Exercise: Report the number of lines in the data where the word "varTheta" appears, and add no other text.

Data:
————
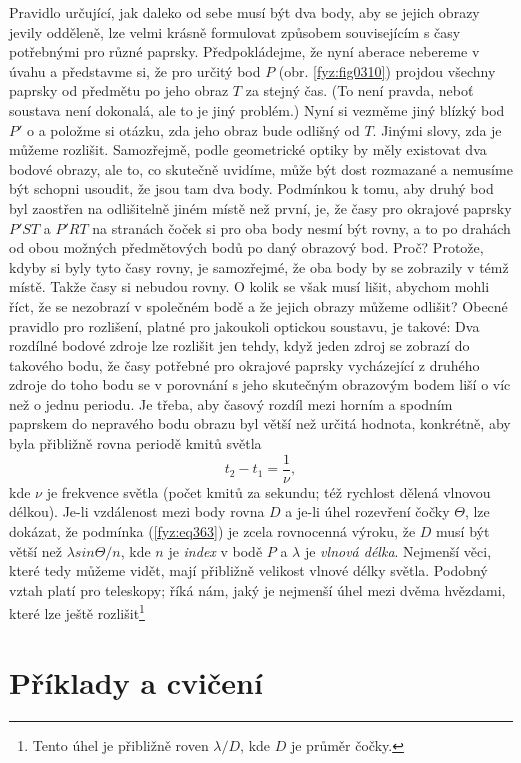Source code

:     Pravidlo určující, jak daleko od sebe musí být dva body, aby se jejich obrazy jevily odděleně, 
    lze velmi krásně formulovat způsobem souvisejícím s časy potřebnými pro různé paprsky. 
    Předpokládejme, že nyní aberace nebereme v úvahu a představme si, že pro určitý bod \(P\) (obr. 
    \ref{fyz:fig0310}) projdou všechny paprsky od předmětu po jeho obraz \(T\) za stejný čas. (To 
    není pravda, neboť soustava není dokonalá, ale to je jiný problém.) Nyní si vezměme jiný blízký 
    bod \(P'\) o a položme si otázku, zda jeho obraz bude odlišný od \(T\). Jinými slovy, zda je 
    můžeme rozlišit. Samozřejmě, podle geometrické optiky by měly existovat dva bodové obrazy, ale 
    to, co skutečně uvidíme, může být dost rozmazané a nemusíme být schopni usoudit, že jsou tam 
    dva body. Podmínkou k tomu, aby druhý bod byl zaostřen na odlišitelně jiném místě než první, 
    je, že časy pro okrajové paprsky \(P'ST\) a \(P'RT\) na stranách čoček si pro oba body nesmí 
    být rovny, a to po drahách od obou možných předmětových bodů po daný obrazový bod. Proč? 
    Protože, kdyby si byly tyto časy rovny, je samozřejmé, že oba body by se zobrazily v témž 
    místě. Takže časy si nebudou rovny. O kolik se však musí lišit, abychom mohli říct, že se 
    nezobrazí v společném bodě a že jejich obrazy můžeme odlišit? Obecné pravidlo pro rozlišení, 
    platné pro jakoukoli optickou soustavu, je takové: Dva rozdílné bodové zdroje lze rozlišit jen 
    tehdy, když jeden zdroj se zobrazí do takového bodu, že časy potřebné pro okrajové paprsky 
    vycházející z druhého zdroje do toho bodu se v porovnání s jeho skutečným obrazovým bodem liší 
    o víc než o jednu periodu. Je třeba, aby časový rozdíl mezi horním a spodním paprskem do 
    nepravého bodu obrazu byl větší než určitá hodnota, konkrétně, aby byla přibližně rovna periodě 
    kmitů světla
    \begin{equation}\label{fyz:eq363}
       t_2 - t_1 = \frac{1}{\nu},
    \end{equation}    
    kde \(\nu\) je frekvence světla (počet kmitů za sekundu; též rychlost dělená vlnovou délkou). 
    Je-li vzdálenost mezi body rovna \(D\) a je-li úhel rozevření čočky \(\varTheta\), lze dokázat, 
    že podmínka (\ref{fyz:eq363}) je zcela rovnocenná výroku, že \(D\) musí být větší než \(\lambda 
    sin\varTheta/n\), kde \(n\) je \emph{index} v bodě \(P\) a \(\lambda\) je \emph{vlnová délka}. 
    Nejmenší věci, které tedy můžeme vidět, mají přibližně velikost vlnové délky světla. Podobný 
    vztah platí pro teleskopy; říká nám, jaký je nejmenší úhel mezi dvěma hvězdami, které lze ještě 
    rozlišit\footnote{Tento úhel je přibližně roven \(\lambda/D\), kde \(D\) je průměr čočky.}
    
  \section{Příklady a cvičení}\label{fyz:IchapXXVIIsecVIII}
————
Solution to this exercise: 2